Start of Available data

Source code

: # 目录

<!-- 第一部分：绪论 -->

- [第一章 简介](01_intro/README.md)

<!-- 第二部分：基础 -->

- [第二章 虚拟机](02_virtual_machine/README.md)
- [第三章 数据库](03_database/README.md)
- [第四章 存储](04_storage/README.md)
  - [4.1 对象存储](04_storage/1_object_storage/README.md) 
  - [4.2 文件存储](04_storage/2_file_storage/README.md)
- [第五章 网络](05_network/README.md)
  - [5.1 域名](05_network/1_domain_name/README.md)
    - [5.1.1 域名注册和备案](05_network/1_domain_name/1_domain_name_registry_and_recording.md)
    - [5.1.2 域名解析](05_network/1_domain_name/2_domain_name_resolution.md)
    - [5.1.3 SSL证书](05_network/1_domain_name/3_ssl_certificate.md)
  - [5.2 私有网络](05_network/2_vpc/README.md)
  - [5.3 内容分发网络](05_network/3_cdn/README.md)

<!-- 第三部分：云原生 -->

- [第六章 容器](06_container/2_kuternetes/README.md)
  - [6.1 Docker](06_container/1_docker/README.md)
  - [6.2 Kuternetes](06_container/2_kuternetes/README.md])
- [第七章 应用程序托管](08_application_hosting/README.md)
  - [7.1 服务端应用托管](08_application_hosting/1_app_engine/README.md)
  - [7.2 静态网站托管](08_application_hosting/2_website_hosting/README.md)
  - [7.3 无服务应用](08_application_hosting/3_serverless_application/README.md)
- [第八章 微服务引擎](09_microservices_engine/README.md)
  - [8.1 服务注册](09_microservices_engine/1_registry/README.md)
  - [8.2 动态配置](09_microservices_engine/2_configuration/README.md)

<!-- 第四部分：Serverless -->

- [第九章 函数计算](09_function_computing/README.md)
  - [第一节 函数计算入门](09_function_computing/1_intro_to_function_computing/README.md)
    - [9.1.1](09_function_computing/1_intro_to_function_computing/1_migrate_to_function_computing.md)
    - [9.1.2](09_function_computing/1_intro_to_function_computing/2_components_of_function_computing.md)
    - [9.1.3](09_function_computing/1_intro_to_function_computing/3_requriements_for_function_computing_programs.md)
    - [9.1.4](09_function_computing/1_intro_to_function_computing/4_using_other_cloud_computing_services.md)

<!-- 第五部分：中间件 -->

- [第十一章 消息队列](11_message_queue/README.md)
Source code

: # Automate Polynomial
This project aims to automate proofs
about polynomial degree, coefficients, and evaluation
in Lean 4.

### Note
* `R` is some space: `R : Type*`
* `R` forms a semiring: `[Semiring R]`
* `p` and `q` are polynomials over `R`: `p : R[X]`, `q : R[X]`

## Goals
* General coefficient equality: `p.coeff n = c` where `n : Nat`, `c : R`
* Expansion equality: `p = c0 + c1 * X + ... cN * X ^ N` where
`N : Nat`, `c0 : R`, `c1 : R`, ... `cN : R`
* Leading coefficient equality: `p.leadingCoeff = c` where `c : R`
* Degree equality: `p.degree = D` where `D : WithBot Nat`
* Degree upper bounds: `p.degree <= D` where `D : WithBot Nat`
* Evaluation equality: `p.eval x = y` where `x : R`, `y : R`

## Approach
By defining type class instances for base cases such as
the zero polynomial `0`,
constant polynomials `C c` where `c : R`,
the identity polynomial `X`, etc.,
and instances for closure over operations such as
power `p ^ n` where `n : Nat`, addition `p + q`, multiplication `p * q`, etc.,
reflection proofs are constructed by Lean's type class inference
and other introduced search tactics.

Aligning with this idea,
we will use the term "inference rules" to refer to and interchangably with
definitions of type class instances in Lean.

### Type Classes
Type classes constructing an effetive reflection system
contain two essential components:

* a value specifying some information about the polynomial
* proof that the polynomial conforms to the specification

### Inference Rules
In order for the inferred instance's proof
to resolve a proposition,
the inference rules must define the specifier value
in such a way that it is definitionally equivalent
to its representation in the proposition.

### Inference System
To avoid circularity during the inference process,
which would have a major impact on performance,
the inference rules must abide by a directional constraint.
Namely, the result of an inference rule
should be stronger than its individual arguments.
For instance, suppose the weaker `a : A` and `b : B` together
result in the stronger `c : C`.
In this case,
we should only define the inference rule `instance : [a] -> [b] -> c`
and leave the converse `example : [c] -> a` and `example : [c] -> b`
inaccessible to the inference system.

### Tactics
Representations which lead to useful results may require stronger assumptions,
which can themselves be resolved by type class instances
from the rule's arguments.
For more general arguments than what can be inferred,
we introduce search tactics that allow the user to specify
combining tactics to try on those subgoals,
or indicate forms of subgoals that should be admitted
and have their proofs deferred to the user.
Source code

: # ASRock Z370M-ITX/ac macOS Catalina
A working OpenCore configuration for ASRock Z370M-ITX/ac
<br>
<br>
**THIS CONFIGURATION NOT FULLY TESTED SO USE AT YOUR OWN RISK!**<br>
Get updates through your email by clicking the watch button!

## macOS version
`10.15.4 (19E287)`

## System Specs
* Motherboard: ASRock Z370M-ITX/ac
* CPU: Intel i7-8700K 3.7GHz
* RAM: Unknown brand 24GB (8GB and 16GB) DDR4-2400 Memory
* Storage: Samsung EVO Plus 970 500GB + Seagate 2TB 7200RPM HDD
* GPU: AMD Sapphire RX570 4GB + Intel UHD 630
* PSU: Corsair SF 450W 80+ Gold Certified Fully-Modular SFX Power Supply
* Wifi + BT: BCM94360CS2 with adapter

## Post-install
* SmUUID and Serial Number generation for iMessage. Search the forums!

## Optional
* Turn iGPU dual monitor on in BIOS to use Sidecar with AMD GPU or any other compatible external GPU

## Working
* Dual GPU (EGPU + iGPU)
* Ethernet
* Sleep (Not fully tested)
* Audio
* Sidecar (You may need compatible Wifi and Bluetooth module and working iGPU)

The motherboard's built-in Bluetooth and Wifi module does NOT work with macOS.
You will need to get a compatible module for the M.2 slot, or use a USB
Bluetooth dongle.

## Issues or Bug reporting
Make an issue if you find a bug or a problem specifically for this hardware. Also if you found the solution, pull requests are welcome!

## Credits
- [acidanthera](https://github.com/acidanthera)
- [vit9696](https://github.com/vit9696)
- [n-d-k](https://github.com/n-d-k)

End of Available data

* [Task to carry out]
Take the listing from its first line to the line containing "- [第九章 函数计算](09_function_computing/README.md)". Reproduce those lines exactly and nothing else.

* [Reply to the task]
Source code

: # 目录

<!-- 第一部分：绪论 -->

- [第一章 简介](01_intro/README.md)

<!-- 第二部分：基础 -->

- [第二章 虚拟机](02_virtual_machine/README.md)
- [第三章 数据库](03_database/README.md)
- [第四章 存储](04_storage/README.md)
  - [4.1 对象存储](04_storage/1_object_storage/README.md) 
  - [4.2 文件存储](04_storage/2_file_storage/README.md)
- [第五章 网络](05_network/README.md)
  - [5.1 域名](05_network/1_domain_name/README.md)
    - [5.1.1 域名注册和备案](05_network/1_domain_name/1_domain_name_registry_and_recording.md)
    - [5.1.2 域名解析](05_network/1_domain_name/2_domain_name_resolution.md)
    - [5.1.3 SSL证书](05_network/1_domain_name/3_ssl_certificate.md)
  - [5.2 私有网络](05_network/2_vpc/README.md)
  - [5.3 内容分发网络](05_network/3_cdn/README.md)

<!-- 第三部分：云原生 -->

- [第六章 容器](06_container/2_kuternetes/README.md)
  - [6.1 Docker](06_container/1_docker/README.md)
  - [6.2 Kuternetes](06_container/2_kuternetes/README.md])
- [第七章 应用程序托管](08_application_hosting/README.md)
  - [7.1 服务端应用托管](08_application_hosting/1_app_engine/README.md)
  - [7.2 静态网站托管](08_application_hosting/2_website_hosting/README.md)
  - [7.3 无服务应用](08_application_hosting/3_serverless_application/README.md)
- [第八章 微服务引擎](09_microservices_engine/README.md)
  - [8.1 服务注册](09_microservices_engine/1_registry/README.md)
  - [8.2 动态配置](09_microservices_engine/2_configuration/README.md)

<!-- 第四部分：Serverless -->

- [第九章 函数计算](09_function_computing/README.md)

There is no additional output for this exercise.